Denizli ve Emirdağ Lahikaları I -II | Mektup 367 | 452
(452-452)

Mesaînizin semeresi az da olsa kanaat ediniz. Mücahede cephesinde ba’zı zaîflerin geri çekilmesi, cesurlarda daha ziyâde kahramanlık damarını tahrik ettiği gibi; Nur fedakârları, vehhamların çekilmesiyle daha ziyâde gayret ve sebata belki şevk ile daha ziyâde çalışmağa sebeb olmak gerektir. Evet Risâle-i Nur’un mühim bir hakîkatından siz fıtraten bir ders aldınız. Yine o hakîkatı nazar-ı dikkate alınız; o da şudur:

Vazifemiz ihlâs ile îman ve Kur’âna hizmet etmektir. Amma bizi muvaffak etmek ve halka kabûl ettirmek ve muarızları kaçırmak ise, o vazife-i İlâhîyyedir. Biz buna karışmayacağız. Mağlub da olsak, kuvve-i ma’nevîyeye ve hizmetimize noksanlık vermiyecek. O noktada kanaat etmek lâzımdır. Meselâ: Bir zaman İslâm’ın büyük bir kahramanı Celâleddin-i Harzemşah’a demişler: “Cengiz’e karşı muzaffer olacaksın.” O demiş: “Vazifemiz cihad etmektir. Bizi galib etmek vazife-i İlâhîyedir. Ona karışmam.” Sizin şimdiye kadar sarsılmadan hâlis hizmetinizin delâletiyle, siz de bu kahramana iktida etmişsiniz. Binden bir-iki adam sizden kabûl etse, yine sarsılmamak gerektir. Ba’zan bir-iki adam, bine mukabil geliyor.
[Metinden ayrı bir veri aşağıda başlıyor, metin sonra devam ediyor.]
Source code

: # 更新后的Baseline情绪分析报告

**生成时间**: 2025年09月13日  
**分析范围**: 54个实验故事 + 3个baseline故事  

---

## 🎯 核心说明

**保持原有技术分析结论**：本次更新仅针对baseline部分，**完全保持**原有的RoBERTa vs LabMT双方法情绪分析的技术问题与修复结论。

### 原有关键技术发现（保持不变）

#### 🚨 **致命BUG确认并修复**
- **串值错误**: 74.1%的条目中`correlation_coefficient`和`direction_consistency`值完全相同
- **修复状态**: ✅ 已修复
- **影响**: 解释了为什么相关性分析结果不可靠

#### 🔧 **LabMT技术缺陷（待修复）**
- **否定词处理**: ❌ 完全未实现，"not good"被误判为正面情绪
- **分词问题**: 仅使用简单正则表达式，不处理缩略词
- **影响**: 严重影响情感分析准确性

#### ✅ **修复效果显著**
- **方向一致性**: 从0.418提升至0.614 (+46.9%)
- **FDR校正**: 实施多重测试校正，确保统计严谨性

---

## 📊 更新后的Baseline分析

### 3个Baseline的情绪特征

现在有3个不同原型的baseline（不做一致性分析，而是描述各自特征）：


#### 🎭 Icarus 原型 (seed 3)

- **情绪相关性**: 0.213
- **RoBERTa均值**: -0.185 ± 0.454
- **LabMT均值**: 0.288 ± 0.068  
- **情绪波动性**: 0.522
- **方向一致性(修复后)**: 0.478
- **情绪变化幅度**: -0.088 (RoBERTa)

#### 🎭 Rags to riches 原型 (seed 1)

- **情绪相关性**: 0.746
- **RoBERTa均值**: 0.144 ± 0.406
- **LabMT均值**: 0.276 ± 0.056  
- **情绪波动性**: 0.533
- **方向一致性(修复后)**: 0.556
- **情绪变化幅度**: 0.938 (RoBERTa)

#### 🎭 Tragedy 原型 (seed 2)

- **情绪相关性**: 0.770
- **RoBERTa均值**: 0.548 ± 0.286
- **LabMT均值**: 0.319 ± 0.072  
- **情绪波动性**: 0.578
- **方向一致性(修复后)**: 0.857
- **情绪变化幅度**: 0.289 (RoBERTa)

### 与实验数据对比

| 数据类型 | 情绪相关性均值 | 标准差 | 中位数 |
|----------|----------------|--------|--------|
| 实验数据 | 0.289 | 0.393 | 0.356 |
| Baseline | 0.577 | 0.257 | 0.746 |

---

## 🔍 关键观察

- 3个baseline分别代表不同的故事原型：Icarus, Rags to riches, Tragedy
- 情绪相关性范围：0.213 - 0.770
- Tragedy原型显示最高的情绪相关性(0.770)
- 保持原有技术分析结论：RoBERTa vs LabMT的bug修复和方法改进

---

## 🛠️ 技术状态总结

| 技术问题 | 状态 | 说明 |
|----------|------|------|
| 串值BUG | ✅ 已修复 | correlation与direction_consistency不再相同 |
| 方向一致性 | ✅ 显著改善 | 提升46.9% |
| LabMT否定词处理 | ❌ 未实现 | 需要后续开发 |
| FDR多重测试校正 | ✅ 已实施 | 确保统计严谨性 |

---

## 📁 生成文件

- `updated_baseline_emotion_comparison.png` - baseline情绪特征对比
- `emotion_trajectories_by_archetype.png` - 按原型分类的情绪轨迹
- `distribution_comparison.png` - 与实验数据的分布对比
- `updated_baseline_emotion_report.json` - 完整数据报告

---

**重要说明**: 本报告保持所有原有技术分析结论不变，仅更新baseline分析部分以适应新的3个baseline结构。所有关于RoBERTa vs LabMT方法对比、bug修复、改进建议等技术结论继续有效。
Sâniyen: Ankara’da bu sıralarda nazarlar dünyaya ziyâde çevrilmiş. Ve iktidar kısmı daha tam prensibini kabûl etmeğe vakit bulamamış; müteaddid partiler kendine tarafdar bulmak için veya kabahatlarını seddetmek için elbette çok çalışıyorlar. Ve İslâmiyet ve Kur’ân aleyhindeki hariçteki cereyanlar elbette dâhilde ba’zılarını bulmuşlar ki; Kur’ân lehinde cidden çalışanları uçurmak, kaçırmak, evham vermek gibi propagandalarla hakîki fedakâr olmayan veya dünya ile ve fazla dostlar ile alâkadar olanları evhamlandırıyorlar ve Nurcuların da kuvve-i ma’nevî-yelerini kırmağa çalışıyorlar.

Said Nursî


* * *

(367)

Aziz, Sıddık Kardeşlerim!

Ben size bugün mektub yazacaktım. Ziyâde rahatsızlığım sebebiyle telâşta iken, aynı dakikada Mustafa Gül ve İbrahim Gül geldiler. Hem bana ilâç, hem teselli, hem büyük sevince vesile olduklarından, o iki mübârek kardeşimi benim vekillerim ve bir mektub olarak size gönderiyorum. Onlar birer Said olarak benim bedelime sizi ziyaret ve tebrik edip sâir şeylerimi de size beyân etsinler.